Bild: Bei internationale Investoren begehrt: Diamantenmine in Sierra Leone
Cotonou taz | Der Jubel in den sozialen Medien und bei den Menschen vor Ort
in Sierra Leone ist groß. Anfang August hat das Parlament gleich zwei
Gesetze verabschiedet: den Customary Land Rights Act und den Land
Commission Act. Beide sind bereits in Kraft getreten. Turad Senessie,
Minister für Land und Wohnraum, sagte nach der Entscheidung gegenüber
Medienvertreter*innen, dass „Frieden und Ordnung“ wiederhergestellt würden.
Davon würden Besitzer*innen wie Investor*innen profitieren. Auch
würde, so das Parlament, die große Ungleichheit geradegerückt werden, die
seit der Unabhängigkeit von Großbritannien bestanden habe.
Bisher hatten Agrarkonzerne leichtes Spiel in dem westafrikanischen Staat,
in dem rund 8 Millionen Menschen leben. Auch gegen den Willen der
Bevölkerung konnten sie Land pachten. Die Kleinbauern hatten rechtlich nur
wenig in der Hand, wenn [1][große Investoren aus dem Ausland] kamen, um
jenes Land zu bewirtschaften, das seit Jahrzehnten de facto von ihnen
bestellt wurde. Das ist in den meisten Entwicklungsländern ein großes
Problem. 70 Prozent der Ackerflächen weltweit werden von Größtbetrieben
kontrolliert. Den Kleinstbauern bleiben gerade einmal 3 Prozent der
weltweiten Flächen, um sie zu bewirtschaften.
In Sierrea Leone benötigen die Investoren jetzt ausdrücklich die Zustimmung
der Menschen vor Ort und müssen außerdem mit ihnen die Preise aushandeln.
Nach Informationen der Nachrichtenagentur Reuters lag der Preis für 0,4
Hektar bei rund 2,50 Euro pro Jahr. Kommunen haben zudem das Recht,
Informationen zu geplanten Industrieprojekten anzufordern. Auch gibt es
keine Ausnahmeregeln, mit denen sich Gesetze schnell wieder abschwächen
lassen.
Als weiterer Erfolg gilt, dass Frauen Zugang zu Land und somit das gleiche
Recht auf Grundbesitz erhalten. Das war nämlich bislang nicht der Fall.

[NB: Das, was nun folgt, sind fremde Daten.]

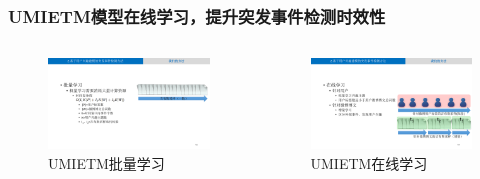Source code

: \begin{frame}
\frametitle{\noindent UMIETM模型在线学习，提升突发事件检测时效性}
\vspace{-6mm}
\begin{columns}
\begin{column}{0.48\paperwidth}
	\begin{figure}
		\setlength{\abovecaptionskip}{0.cm}
		\setlength{\belowcaptionskip}{0.cm}
		\caption{UMIETM批量学习}
		\includegraphics[width=\textwidth]{img/UMIETM/batch_learning.pdf}
	\end{figure}
\end{column}

\begin{column}{0.48\paperwidth}
	\begin{figure}
		\setlength{\abovecaptionskip}{0.cm}
		\setlength{\belowcaptionskip}{0.cm}
		\caption{UMIETM在线学习}
		\includegraphics[width=\textwidth]{img/UMIETM/online_learning.pdf}
	\end{figure}
\end{column}	
\end{columns}


\end{frame}
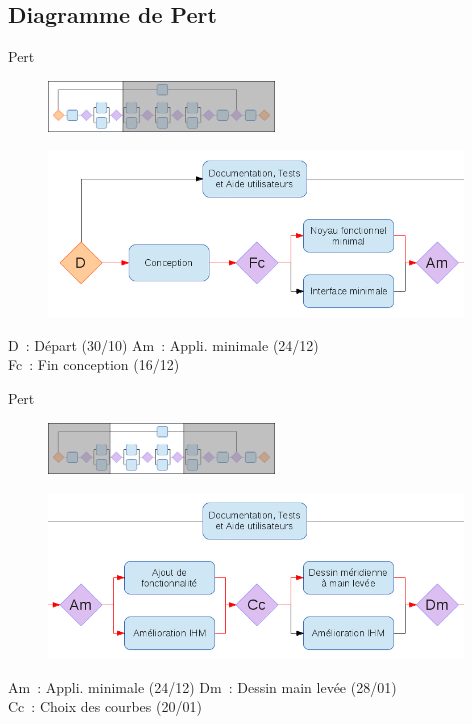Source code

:\documentclass{beamer}
\begin{document}
	\subsection{Diagramme de Pert} 
	\begin{frame}{Pert}
		\begin{figure}
			\includegraphics[width=6cm]
				{../Lancement/ImagesLancement/miniature1.png}
		\end{figure}\begin{figure}
			\includegraphics[width=11cm]
				{../Lancement/ImagesLancement/pert_part_1.png}
		\end{figure}
		\footnotesize{D~: D\'epart (30/10) \hfill Am~: Appli. minimale (24/12)\\
			\hfill Fc~: Fin conception (16/12) \hspace*{\fill}}
	\end{frame}

	\begin{frame}{Pert}
		\begin{figure}
			\includegraphics[width=6cm]
				{../Lancement/ImagesLancement/miniature2.png}
		\end{figure}\begin{figure}
			\includegraphics[width=11cm]
				{../Lancement/ImagesLancement/pert_part_2.png}
		\end{figure}
		\footnotesize{Am~: Appli. minimale (24/12) \hfill Dm~: Dessin main 
			lev\'ee (28/01)\\
			\hfill Cc~: Choix des courbes (20/01) \hspace*{\fill}}
	\end{frame}
\end{document}
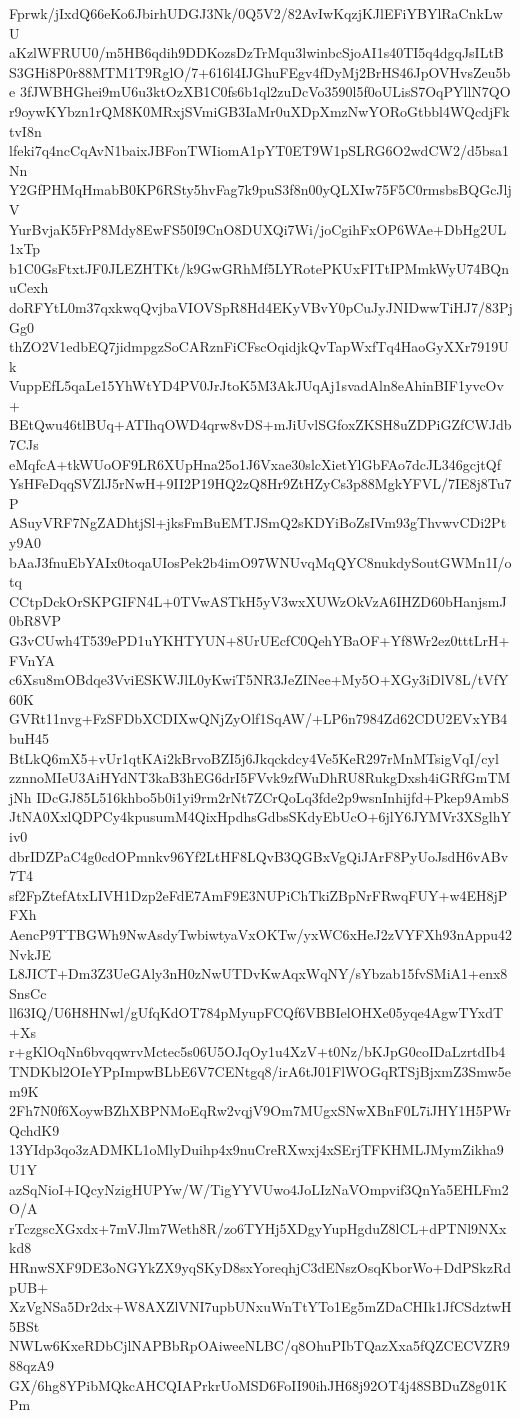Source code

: Fprwk/jIxdQ66eKo6JbirhUDGJ3Nk/0Q5V2/82AvIwKqzjKJlEFiYBYlRaCnkLwU
aKzlWFRUU0/m5HB6qdih9DDKozsDzTrMqu3lwinbcSjoAI1s40TI5q4dgqJsILtB
S3GHi8P0r88MTM1T9RglO/7+616l4IJGhuFEgv4fDyMj2BrHS46JpOVHvsZeu5be
3fJWBHGhei9mU6u3ktOzXB1C0fs6b1ql2zuDcVo3590l5f0oULisS7OqPYllN7QO
r9oywKYbzn1rQM8K0MRxjSVmiGB3IaMr0uXDpXmzNwYORoGtbbl4WQcdjFktvI8n
lfeki7q4ncCqAvN1baixJBFonTWIiomA1pYT0ET9W1pSLRG6O2wdCW2/d5bsa1Nn
Y2GfPHMqHmabB0KP6RSty5hvFag7k9puS3f8n00yQLXIw75F5C0rmsbsBQGcJljV
YurBvjaK5FrP8Mdy8EwFS50I9CnO8DUXQi7Wi/joCgihFxOP6WAe+DbHg2UL1xTp
b1C0GsFtxtJF0JLEZHTKt/k9GwGRhMf5LYRotePKUxFITtIPMmkWyU74BQnuCexh
doRFYtL0m37qxkwqQvjbaVIOVSpR8Hd4EKyVBvY0pCuJyJNIDwwTiHJ7/83PjGg0
thZO2V1edbEQ7jidmpgzSoCARznFiCFscOqidjkQvTapWxfTq4HaoGyXXr7919Uk
VuppEfL5qaLe15YhWtYD4PV0JrJtoK5M3AkJUqAj1svadAln8eAhinBIF1yvcOv+
BEtQwu46tlBUq+ATIhqOWD4qrw8vDS+mJiUvlSGfoxZKSH8uZDPiGZfCWJdb7CJs
eMqfcA+tkWUoOF9LR6XUpHna25o1J6Vxae30slcXietYlGbFAo7dcJL346gcjtQf
YsHFeDqqSVZlJ5rNwH+9II2P19HQ2zQ8Hr9ZtHZyCs3p88MgkYFVL/7IE8j8Tu7P
ASuyVRF7NgZADhtjSl+jksFmBuEMTJSmQ2sKDYiBoZsIVm93gThvwvCDi2Pty9A0
bAaJ3fnuEbYAIx0toqaUIosPek2b4imO97WNUvqMqQYC8nukdySoutGWMn1I/otq
CCtpDckOrSKPGIFN4L+0TVwASTkH5yV3wxXUWzOkVzA6IHZD60bHanjsmJ0bR8VP
G3vCUwh4T539ePD1uYKHTYUN+8UrUEcfC0QehYBaOF+Yf8Wr2ez0tttLrH+FVnYA
c6Xsu8mOBdqe3VviESKWJlL0yKwiT5NR3JeZINee+My5O+XGy3iDlV8L/tVfY60K
GVRt11nvg+FzSFDbXCDIXwQNjZyOlf1SqAW/+LP6n7984Zd62CDU2EVxYB4buH45
BtLkQ6mX5+vUr1qtKAi2kBrvoBZI5j6Jkqckdcy4Ve5KeR297rMnMTsigVqI/cyl
zznnoMIeU3AiHYdNT3kaB3hEG6drI5FVvk9zfWuDhRU8RukgDxsh4iGRfGmTMjNh
IDcGJ85L516khbo5b0i1yi9rm2rNt7ZCrQoLq3fde2p9wsnInhijfd+Pkep9AmbS
JtNA0XxlQDPCy4kpusumM4QixHpdhsGdbsSKdyEbUcO+6jlY6JYMVr3XSglhYiv0
dbrIDZPaC4g0cdOPmnkv96Yf2LtHF8LQvB3QGBxVgQiJArF8PyUoJsdH6vABv7T4
sf2FpZtefAtxLIVH1Dzp2eFdE7AmF9E3NUPiChTkiZBpNrFRwqFUY+w4EH8jPFXh
AencP9TTBGWh9NwAsdyTwbiwtyaVxOKTw/yxWC6xHeJ2zVYFXh93nAppu42NvkJE
L8JICT+Dm3Z3UeGAly3nH0zNwUTDvKwAqxWqNY/sYbzab15fvSMiA1+enx8SnsCc
ll63IQ/U6H8HNwl/gUfqKdOT784pMyupFCQf6VBBIelOHXe05yqe4AgwTYxdT+Xs
r+gKlOqNn6bvqqwrvMctec5s06U5OJqOy1u4XzV+t0Nz/bKJpG0coIDaLzrtdIb4
TNDKbl2OIeYPpImpwBLbE6V7CENtgq8/irA6tJ01FlWOGqRTSjBjxmZ3Smw5em9K
2Fh7N0f6XoywBZhXBPNMoEqRw2vqjV9Om7MUgxSNwXBnF0L7iJHY1H5PWrQchdK9
13YIdp3qo3zADMKL1oMlyDuihp4x9nuCreRXwxj4xSErjTFKHMLJMymZikha9U1Y
azSqNioI+IQcyNzigHUPYw/W/TigYYVUwo4JoLIzNaVOmpvif3QnYa5EHLFm2O/A
rTczgscXGxdx+7mVJlm7Weth8R/zo6TYHj5XDgyYupHgduZ8lCL+dPTNl9NXxkd8
HRnwSXF9DE3oNGYkZX9yqSKyD8sxYoreqhjC3dENszOsqKborWo+DdPSkzRdpUB+
XzVgNSa5Dr2dx+W8AXZlVNI7upbUNxuWnTtYTo1Eg5mZDaCHIk1JfCSdztwH5BSt
NWLw6KxeRDbCjlNAPBbRpOAiweeNLBC/q8OhuPIbTQazXxa5fQZCECVZR988qzA9
GX/6hg8YPibMQkcAHCQIAPrkrUoMSD6FoII90ihJH68j92OT4j48SBDuZ8g01KPm
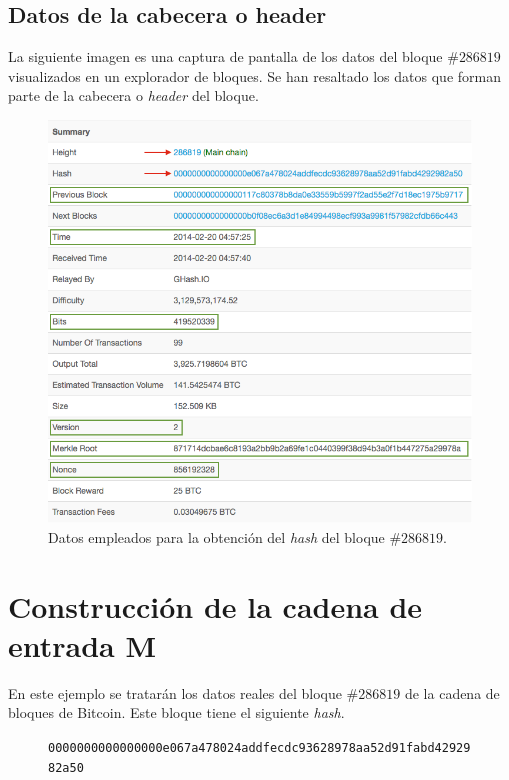 \documentclass{article}
\begin{document}
    \subsection{Datos de la cabecera o header}
    La siguiente imagen es una captura de pantalla de los datos del bloque $\#286819$ visualizados en un explorador de bloques. Se han resaltado los datos que forman parte de la cabecera o \textit{header} del bloque.
    \begin{figure}[H]
    \centering
        \includegraphics[scale=0.47]{img/Bitcoin_block_SHA_256_Block_Data}
        \caption{Datos empleados para la obtención del \textit{hash} del bloque \#$286819$.}
    \end{figure}
    
    \vspace{3mm}
    
\section{Construcción de la cadena de entrada M}
    En este ejemplo se tratarán los datos reales del bloque $\#286819$ de la cadena de bloques de Bitcoin. Este bloque tiene el siguiente \textit{hash}.
    
    \begin{figure}[H]
        \centering
        \scriptsize{
        \texttt{0000000000000000e067a478024addfecdc93628978aa52d91fabd4292982a50}
        }
    \end{figure}
    
\end{document}
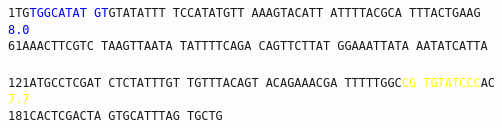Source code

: \documentclass[11pt,twoside,reqno,a4paper]{article}
\begin{document}
\texttt{1\hspace*{3\charwidth}TG\textcolor{Blue}{T}\textcolor{Blue}{G}\textcolor{Blue}{G}\textcolor{Blue}{C}\textcolor{Blue}{A}\textcolor{Blue}{T}\textcolor{Blue}{A}\textcolor{Blue}{T}	\textcolor{Blue}{G}\textcolor{Blue}{T}GTATATTT	TCCATATGTT	AAAGTACATT	ATTTTACGCA	TTTACTGAAG	\\
\hspace*{4\charwidth}\hspace*{2\charwidth}\textcolor{Blue}{8.0}\hspace*{1\charwidth}\hspace*{1\charwidth}\hspace*{1\charwidth}\hspace*{1\charwidth}\hspace*{1\charwidth}\hspace*{1\charwidth}\\
61\hspace*{2\charwidth}AAACTTCGTC	TAAGTTAATA	TATTTTCAGA	CAGTTCTTAT	GGAAATTATA	AATATCATTA	\\
\hspace*{4\charwidth}\hspace*{1\charwidth}\hspace*{1\charwidth}\hspace*{1\charwidth}\hspace*{1\charwidth}\hspace*{1\charwidth}\hspace*{1\charwidth}\\
121\hspace*{1\charwidth}ATGCCTCGAT	CTCTATTTGT	TGTTTACAGT	ACAGAAACGA	TTTTTGGC\textcolor{Yellow}{C}\textcolor{Yellow}{G}	\textcolor{Yellow}{T}\textcolor{Yellow}{G}\textcolor{Yellow}{T}\textcolor{Yellow}{A}\textcolor{Yellow}{T}\textcolor{Yellow}{C}\textcolor{Yellow}{C}\textcolor{Yellow}{C}AC	\\
\hspace*{4\charwidth}\hspace*{1\charwidth}\hspace*{1\charwidth}\hspace*{1\charwidth}\hspace*{1\charwidth}\hspace*{48\charwidth}\textcolor{Yellow}{7.7}\hspace*{1\charwidth}\hspace*{1\charwidth}\\
181\hspace*{1\charwidth}CACTCGACTA	GTGCATTTAG	TGCTG\\
\hspace*{4\charwidth}\hspace*{1\charwidth}\hspace*{1\charwidth}\\
}
\end{document}
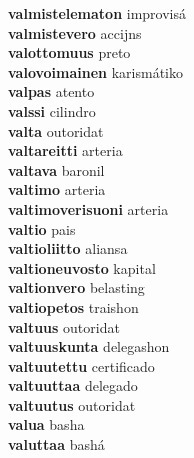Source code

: \textbf{valmistelematon } improvisá \\
\textbf{valmistevero } accijns \\
\textbf{valottomuus } preto \\
\textbf{valovoimainen } karismátiko \\
\textbf{valpas } atento \\
\textbf{valssi } cilindro \\
\textbf{valta } outoridat \\
\textbf{valtareitti } arteria \\
\textbf{valtava } baronil \\
\textbf{valtimo } arteria \\
\textbf{valtimoverisuoni } arteria \\
\textbf{valtio } pais \\
\textbf{valtioliitto } aliansa \\
\textbf{valtioneuvosto } kapital \\
\textbf{valtionvero } belasting \\
\textbf{valtiopetos } traishon \\
\textbf{valtuus } outoridat \\
\textbf{valtuuskunta } delegashon \\
\textbf{valtuutettu } certificado \\
\textbf{valtuuttaa } delegado \\
\textbf{valtuutus } outoridat \\
\textbf{valua } basha \\
\textbf{valuttaa } bashá \\
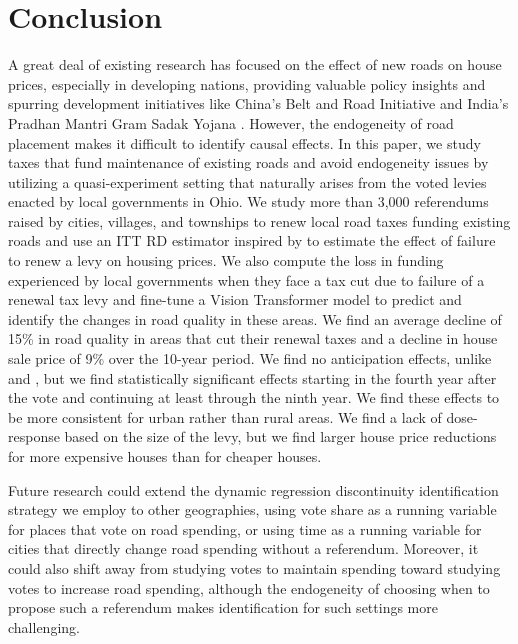 \section{Conclusion} \label{sec:conclusion}

A great deal of existing research has focused on the effect of new roads on house prices, especially in developing nations, providing valuable policy insights and spurring development initiatives like China’s Belt and Road Initiative \citep{huang2016understanding} and India’s Pradhan Mantri Gram Sadak Yojana \citep{asher2020}. However, the endogeneity of road placement makes it difficult to identify causal effects. In this paper, we study taxes that fund maintenance of existing roads and avoid endogeneity issues by utilizing a quasi-experiment setting that naturally arises from the voted levies enacted by local governments in Ohio. We study more than 3,000 referendums raised by cities, villages, and townships to renew local road taxes funding existing roads and use an ITT RD estimator inspired by \cite{cellini2010value} to estimate the effect of failure to renew a levy on housing prices. We also compute the loss in funding experienced by local governments when they face a tax cut due to failure of a renewal tax levy and fine-tune a Vision Transformer model to predict and identify the changes in road quality in these areas. We find an average decline of 15\% in road quality in areas that cut their renewal taxes and a decline in house sale price of 9\% over the 10-year period. We find no anticipation effects, unlike \cite{beenstock2016hedonic} and \cite{diao2017spatial}, but we find statistically significant effects starting in the fourth year after the vote and continuing at least through the ninth year. We find these effects to be more consistent for urban rather than rural areas. We find a lack of dose-response based on the size of the levy, but we find larger house price reductions for more expensive houses than for cheaper houses.  

Future research could extend the dynamic regression discontinuity identification strategy we employ to other geographies, using vote share as a running variable for places that vote on road spending, or using time as a running variable for cities that directly change road spending without a referendum. Moreover, it could also shift away from studying votes to maintain spending toward studying votes to increase road spending, although the endogeneity of choosing when to propose such a referendum makes identification for such settings more challenging.


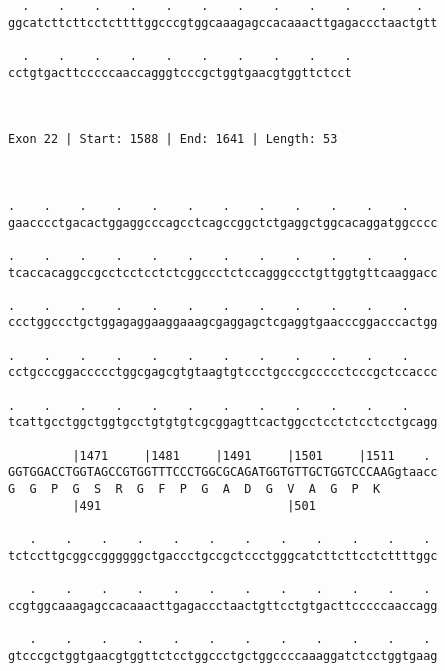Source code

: \documentclass{article}
\begin{document}
\begin{Verbatim}
  .    .    .    .    .    .    .    .    .    .    .    .  
ggcatcttcttcctcttttggcccgtggcaaagagccacaaacttgagaccctaactgtt
                                                            
  .    .    .    .    .    .    .    .    .    .
cctgtgacttcccccaaccagggtcccgctggtgaacgtggttctcct
                                                
                                                
 
Exon 22 | Start: 1588 | End: 1641 | Length: 53



.    .    .    .    .    .    .    .    .    .    .    .    
gaacccctgacactggaggcccagcctcagccggctctgaggctggcacaggatggcccc
                                                            
.    .    .    .    .    .    .    .    .    .    .    .    
tcaccacaggccgcctcctcctctcggccctctccagggccctgttggtgttcaaggacc
                                                            
.    .    .    .    .    .    .    .    .    .    .    .    
ccctggccctgctggagaggaaggaaagcgaggagctcgaggtgaacccggacccactgg
                                                            
.    .    .    .    .    .    .    .    .    .    .    .    
cctgcccggaccccctggcgagcgtgtaagtgtccctgcccgccccctcccgctccaccc
                                                            
.    .    .    .    .    .    .    .    .    .    .    .    
tcattgcctggctggtgcctgtgtgtcgcggagttcactggcctcctctcctcctgcagg
                                                            
         |1471     |1481     |1491     |1501     |1511    . 
GGTGGACCTGGTAGCCGTGGTTTCCCTGGCGCAGATGGTGTTGCTGGTCCCAAGgtaacc
G  G  P  G  S  R  G  F  P  G  A  D  G  V  A  G  P  K        
         |491                          |501                 
  
   .    .    .    .    .    .    .    .    .    .    .    . 
tctccttgcggccggggggctgaccctgccgctccctgggcatcttcttcctcttttggc
                                                            
   .    .    .    .    .    .    .    .    .    .    .    . 
ccgtggcaaagagccacaaacttgagaccctaactgttcctgtgacttcccccaaccagg
                                                            
   .    .    .    .    .    .    .    .    .    .    .    . 
gtcccgctggtgaacgtggttctcctggccctgctggccccaaaggatctcctggtgaag
                                                            

\end{Verbatim}
\end{document}
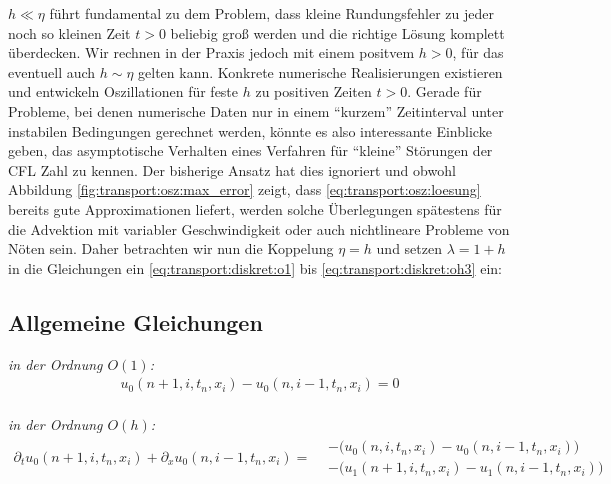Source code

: 
$h \ll \eta$ führt fundamental zu dem Problem, dass kleine Rundungsfehler zu jeder noch so kleinen Zeit $t > 0$ beliebig groß werden und die richtige Lösung komplett überdecken.
Wir rechnen in der Praxis jedoch mit einem positvem $h > 0$, für das eventuell auch $h \sim \eta$ gelten kann.
Konkrete numerische Realisierungen existieren und entwickeln Oszillationen für feste $h$ zu positiven Zeiten $t > 0$.
Gerade für Probleme, bei denen numerische Daten nur in einem ``kurzem'' Zeitinterval unter instabilen Bedingungen gerechnet werden, könnte es also interessante Einblicke geben, das asymptotische Verhalten eines Verfahren für ``kleine'' Störungen der CFL Zahl zu kennen.
Der bisherige Ansatz hat dies ignoriert und obwohl Abbildung \ref{fig:transport:osz:max_error} zeigt, dass \eqref{eq:transport:osz:loesung} bereits gute Approximationen liefert, werden solche Überlegungen spätestens für die Advektion mit variabler Geschwindigkeit oder auch nichtlineare Probleme von Nöten sein.
Daher betrachten wir nun die Koppelung $\eta = h$ und setzen $\lambda = 1 + h$ in die Gleichungen ein \eqref{eq:transport:diskret:o1} bis \eqref{eq:transport:diskret:oh3} ein:

\subsection*{Allgemeine Gleichungen}

\vspace{0.4cm}
\noindent \emph{in der Ordnung $O(1)$:}
\begin{align}\label{eq:transport:kleineta:o1}
u_0(n+1, i, t_n, x_i) - u_0(n, i-1, t_n, x_i) = 0
\end{align}\\

\noindent \emph{in der Ordnung $O(h)$:}
\begin{align}\label{eq:transport:kleineta:oh}
\partial_t u_0(n+1, i, t_n, x_i) + \partial_x u_0(n, i-1, t_n, x_i) =
\begin{split}
&- \bigl( u_0(n, i, t_n, x_i) - u_0(n, i-1, t_n, x_i) \bigr)\\
&- \bigl( u_1(n+1, i, t_n, x_i) - u_1(n, i-1, t_n, x_i) \bigr)
\end{split}
\end{align}\\

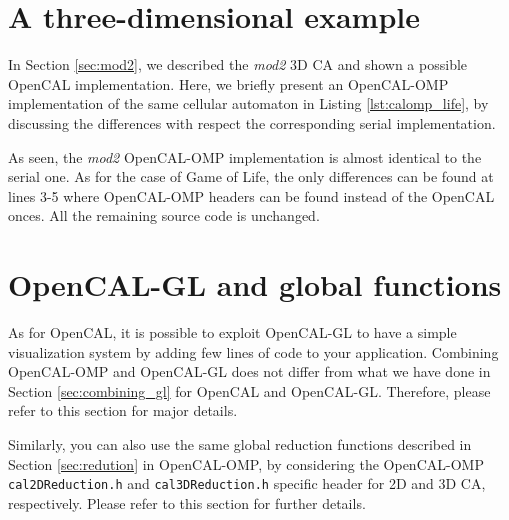 \section{A three-dimensional example}
In Section \ref{sec:mod2}, we described the \emph{mod2} 3D CA and
shown a possible OpenCAL implementation. Here, we briefly present an
OpenCAL-OMP implementation of the same cellular automaton in Listing
\ref{lst:calomp_life}, by discussing the differences with respect the
corresponding serial implementation.



As seen, the \emph{mod2} OpenCAL-OMP implementation is almost
identical to the serial one. As for the case of Game of Life, the only
differences can be found at lines 3-5 where OpenCAL-OMP headers can be
found instead of the OpenCAL onces. All the remaining source code is
unchanged.

\section{OpenCAL-GL and global functions}

As for OpenCAL, it is possible to exploit OpenCAL-GL to have a simple
visualization system by adding few lines of code to your
application. Combining OpenCAL-OMP and OpenCAL-GL does not differ from
what we have done in Section \ref{sec:combining_gl} for OpenCAL and
OpenCAL-GL. Therefore, please refer to this section for major details.

Similarly, you can also use the same global reduction functions
described in Section \ref{sec:redution} in OpenCAL-OMP, by considering
the OpenCAL-OMP \verb'cal2DReduction.h' and \verb'cal3DReduction.h'
specific header for 2D and 3D CA, respectively. Please refer to this
section for further details.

Auch müssen lokale Komitees, die sich mit [2][Landrechtsfragen] befassen,
mindestens zu 30 Prozent aus Frauen bestehen. Das ist auf dem Kontinent
alles andere als selbstverständlich. Verlässliche Zahlen darüber gibt es
nicht, da es an Landkatastern wie Informationen über Besitzverhältnisse
fehlt. Mitunter heißt es, dass Frauen weniger als 10 Prozent der Flächen
besitzen, auch deshalb, weil diese häufig an männliche Nachkommen vererbt
werden.
## „Eine mutige Entscheidung“
Zu ähnlichen Ergebnissen kommt die Weltbank in einer 2018 veröffentlichten
Untersuchung. Darin heißt es, dass nur knapp 13 Prozent der Frauen südlich
der Sahara im Alter von 20 bis 49 Jahren Landeigentümerinnen sind. Bei
Männern in derselben Altersgruppe liegt die Zahl bei 36 Prozent. Eleanor
Thompson, stellvertretende Direktorin von Namati Sierra Leone, einer
nichtstaatlichen Organisation, die zu Landfragen und Umweltschutz arbeitet,
sagt der taz: „Es ist eine mutige Entscheidung und ein Meilenstein. Wir
müssen jetzt sicherstellen, dass die Gesetze künftig auch umgesetzt
werden.“
Schon vor zehn Jahren warnten Nichtregierungsorganisationen vor
Landgrabbing. 2013 schätzte die Initiative Aktion für Transparenz bei
Landbesitz (ALLAT), dass in Sierra Leone mindestens 20 Prozent der
Ackerflächen von internationalen Firmen bewirtschaftet werden. Dazu gehören
Agrarunternehmen wie das aus Luxemburg stammende Socfin, das in die
Produktion von Palmöl investiert. Die Produktion begann laut eigenen
Angaben 2015. Vier Jahre später wurde die Raffinerie in Betrieb genommen.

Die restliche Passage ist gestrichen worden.